Green also introduces a Messiah allegory into this politically thoughtful work: Eve as Mary, Manny as Joseph, and Netsach as Jesus. Netsach (a Hebrew word meaning eminence and perpetuity) is a popular eleven-year old boy, the “King of the Class”: definitely analogous to Jesus as “King of the Jews,” replete with a symbolic resurrection.
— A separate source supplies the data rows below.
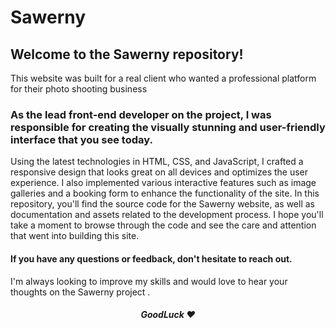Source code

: # Sawerny
## Welcome to the Sawerny repository!
This website was built for a real client who wanted a professional platform for their photo shooting business
### As the lead front-end developer on the project, I was responsible for creating the visually stunning and user-friendly interface that you see today.
Using the latest technologies in HTML, CSS, and JavaScript, I crafted a responsive design that looks great on all devices and optimizes the user experience. I also implemented various interactive features such as image galleries and a booking form to enhance the functionality of the site.
In this repository, you'll find the source code for the Sawerny website, as well as documentation and assets related to the development process. I hope you'll take a moment to browse through the code and see the care and attention that went into building this site.
#### If you have any questions or feedback, don't hesitate to reach out. 
I'm always looking to improve my skills and would love to hear your thoughts on the Sawerny project .
<h5 align="center">GoodLuck ❤</h6>
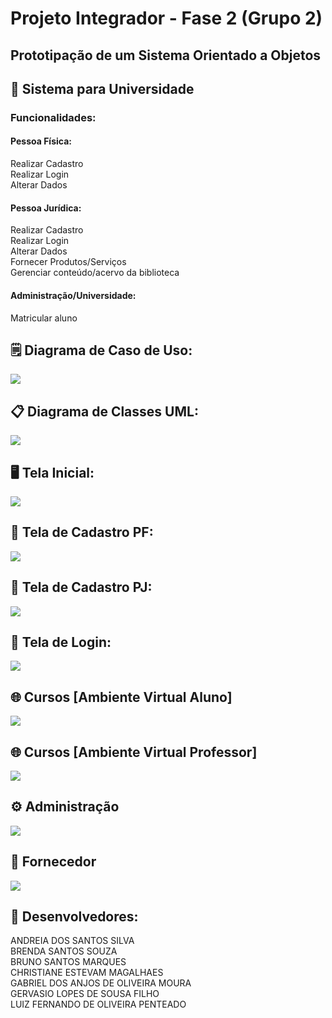 # Projeto Integrador - Fase 2 (Grupo 2)
## Prototipação de um Sistema Orientado a Objetos

## :school: Sistema para Universidade 

### Funcionalidades:

#### Pessoa Física:
Realizar Cadastro<br>
Realizar Login<br>
Alterar Dados<br>


#### Pessoa Jurídica:<br>
Realizar Cadastro<Br>
Realizar Login<br>
Alterar Dados<br>
Fornecer Produtos/Serviços<br>
Gerenciar conteúdo/acervo da biblioteca<br>


#### Administração/Universidade:<br>
Matricular aluno<br>


## :spiral_notepad: Diagrama de Caso de Uso:<br>
![](https://github.com/andreiadev88/PROJETO-INTEGRADOR-2T/blob/main/img/Diagrama%20Casos%20de%20Uso.jpg)
<br>
## :clipboard: Diagrama de Classes UML:<br>
![](https://github.com/andreiadev88/PROJETO-INTEGRADOR-2T/blob/main/img/DiagramaClasse05.jpg)

## :desktop_computer: Tela Inicial:<br>
![](https://github.com/andreiadev88/PROJETO-INTEGRADOR-2T/blob/main/img/Tela%20Inicial%202.png)

## :pencil: Tela de Cadastro PF:<br>
![](https://github.com/andreiadev88/PROJETO-INTEGRADOR-2T/blob/main/img/Cadastro%20PESSOA%20F%C3%8DS%C3%8DCA.png)

## :pencil: Tela de Cadastro PJ:<br>
![](https://github.com/andreiadev88/PROJETO-INTEGRADOR-2T/blob/main/img/Cadastro%20PESSOA%20JUR%C3%8DDICA.png)

## :round_pushpin: Tela de Login:<br>
![](https://github.com/andreiadev88/PROJETO-INTEGRADOR-2T/blob/main/img/Tela%20de%20Login.png)

## :globe_with_meridians: Cursos [Ambiente Virtual Aluno]<br>
![](https://github.com/andreiadev88/PROJETO-INTEGRADOR-2T/blob/main/img/Tela%20Aba%20Alunos.png)

## :globe_with_meridians: Cursos [Ambiente Virtual Professor]<br>
![](https://github.com/andreiadev88/PROJETO-INTEGRADOR-2T/blob/main/img/Tela%20Aba%20Professor.png)

## :gear: Administração<br>
![](https://github.com/andreiadev88/PROJETO-INTEGRADOR-2T/blob/main/img/Tela%20Aba%20Administra%C3%A7%C3%A3o.png)

## :shopping_cart: Fornecedor<br>
![](https://github.com/andreiadev88/PROJETO-INTEGRADOR-2T/blob/main/img/Tela%20Aba%20Fornecedor.png)

## :busts_in_silhouette: Desenvolvedores:<br>
ANDREIA DOS SANTOS SILVA<br>
BRENDA SANTOS SOUZA<br>
BRUNO SANTOS MARQUES<br>
CHRISTIANE ESTEVAM MAGALHAES<br>
GABRIEL DOS ANJOS DE OLIVEIRA MOURA<br>
GERVASIO LOPES DE SOUSA FILHO<br>
LUIZ FERNANDO DE OLIVEIRA PENTEADO<br>

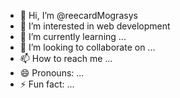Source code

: - 👋 Hi, I’m @reecardMograsys
- 👀 I’m interested in web development
- 🌱 I’m currently learning ...
- 💞️ I’m looking to collaborate on ...
- 📫 How to reach me ...
- 😄 Pronouns: ...
- ⚡ Fun fact: ...

<!---
reecardMograsys/reecardMograsys is a ✨ special ✨ repository because its `README.md` (this file) appears on your GitHub profile.
You can click the Preview link to take a look at your changes.
--->
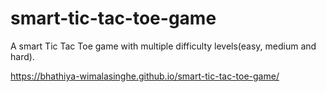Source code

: # smart-tic-tac-toe-game
A smart Tic Tac Toe game with multiple difficulty levels(easy, medium and hard).

https://bhathiya-wimalasinghe.github.io/smart-tic-tac-toe-game/
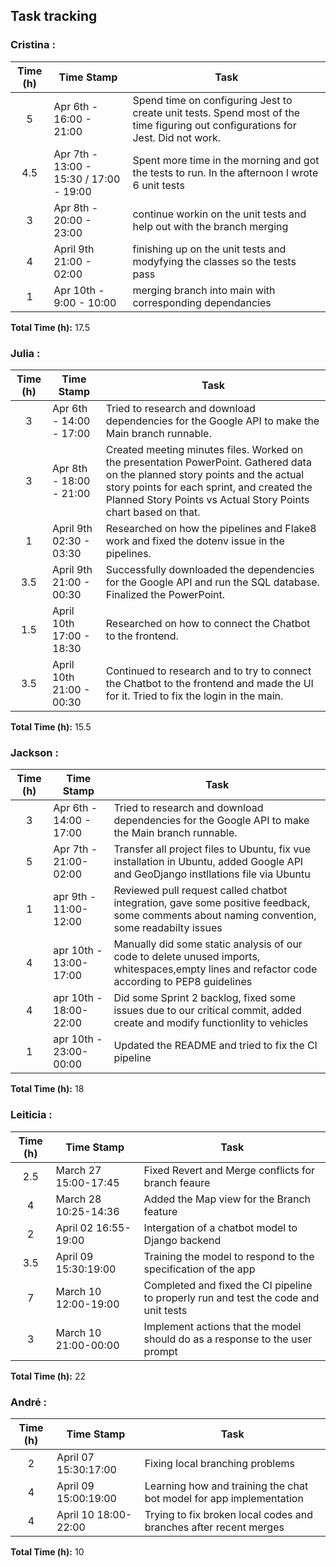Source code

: ## Task tracking

### Cristina :

| Time (h) | Time Stamp                              | Task                                                                                                                            |
| :------: | --------------------------------------- | ------------------------------------------------------------------------------------------------------------------------------- |
|    5     | Apr 6th - 16:00 - 21:00                 | Spend time on configuring Jest to create unit tests. Spend most of the time figuring out configurations for Jest. Did not work. |
|   4.5    | Apr 7th - 13:00 - 15:30 / 17:00 - 19:00 | Spent more time in the morning and got the tests to run. In the afternoon I wrote 6 unit tests                                  |
|3 | Apr 8th - 20:00 - 23:00| continue workin on the unit tests and help out with the branch merging|
|4| April 9th 21:00 - 02:00 | finishing up on the unit tests and modyfying the classes so the tests pass| 
| 1 | Apr 10th - 9:00 - 10:00 | merging branch into main with corresponding dependancies|

**Total Time (h):** 17.5

### Julia :

| Time (h) | Time Stamp              | Task                                                                                                                                                                                                                                          |
| :------: | ----------------------- | --------------------------------------------------------------------------------------------------------------------------------------------------------------------------------------------------------------------------------------------- |
|    3     | Apr 6th - 14:00 - 17:00 | Tried to research and download dependencies for the Google API to make the Main branch runnable. |
|    3     | Apr 8th - 18:00 - 21:00 | Created meeting minutes files. Worked on the presentation PowerPoint. Gathered data on the planned story points and the actual story points for each sprint, and created the Planned Story Points vs Actual Story Points chart based on that. |
|    1     | April 9th 02:30 - 03:30 | Researched on how the pipelines and Flake8 work and fixed the dotenv issue in the pipelines. |
|    3.5     | April 9th 21:00 - 00:30 | Successfully downloaded the dependencies for the Google API and run the SQL database. Finalized the PowerPoint. |
|    1.5     | April 10th 17:00 - 18:30 | Researched on how to connect the Chatbot to the frontend. |
|    3.5     | April 10th 21:00 - 00:30 | Continued to research and to try to connect the Chatbot to the frontend and made the UI for it. Tried to fix the login in the main. |

**Total Time (h):** 15.5

### Jackson :

| Time (h) | Time Stamp              | Task                                                                                                                                           |
| :------: | ----------------------- | ---------------------------------------------------------------------------------------------------------------------------------------------- |
|    3     | Apr 6th - 14:00 - 17:00 | Tried to research and download dependencies for the Google API to make the Main branch runnable.                                               |
|    5    | Apr 7th - 21:00-02:00   | Transfer all project files to Ubuntu, fix vue installation in Ubuntu, added Google API and GeoDjango instllations file via Ubuntu              |
|    1     | apr 9th - 11:00-12:00   | Reviewed pull request called chatbot integration, gave some positive feedback, some comments about naming convention, some readabilty issues   |
|    4     | apr 10th - 13:00-17:00  | Manually did some static analysis of our code to delete unused imports, whitespaces,empty lines and refactor code according to PEP8 guidelines |
|    4     | apr 10th - 18:00-22:00  | Did some Sprint 2 backlog, fixed some issues due to our critical commit, added create and modify functionlity to vehicles                      |
|    1     | apr 10th - 23:00-00:00  | Updated the README and tried to fix the CI pipeline                    |


**Total Time (h):** 18

### Leiticia :

| Time (h) | Time Stamp           | Task                                                                                 |
| :------: | -------------------- | ------------------------------------------------------------------------------------ |
|   2.5    | March 27 15:00-17:45 | Fixed Revert and Merge conflicts for branch feaure                                   |
|    4     | March 28 10:25-14:36 | Added the Map view for the Branch feature                                            |
|    2     | April 02 16:55-19:00 | Intergation of a chatbot model to Django backend                                     |
|   3.5    | April 09 15:30:19:00 | Training the model to respond to the specification of the app                        |
|    7     | March 10 12:00-19:00 | Completed and fixed the CI pipeline to properly run and test the code and unit tests |
|    3     | March 10 21:00-00:00 | Implement actions that the model should do as a response to the user prompt          |

**Total Time (h):** 22

### André :

| Time (h) | Time Stamp           | Task                                                                                 |
| :------: | -------------------- | ------------------------------------------------------------------------------------ |
|    2     | April 07 15:30:17:00 | Fixing local branching problems                                                      |
|    4     | April 09 15:00:19:00 | Learning how and training the chat bot model for app implementation                  |
|    4     | April 10 18:00-22:00 | Trying to fix broken local codes and branches after recent merges                    |

**Total Time (h):** 10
There is a complicated intelligence in this novel, only mildly sullied by awkward phrasing and some suspiciously convenient plot devices, but Green—and the reader—has fun with the sci-fi and satirical elements. King of the Class deserves a deeper analysis than what the space allotted here allows for, but the questions it raises about motherhood, religion, and politics will stay with the reader long after the cover is closed.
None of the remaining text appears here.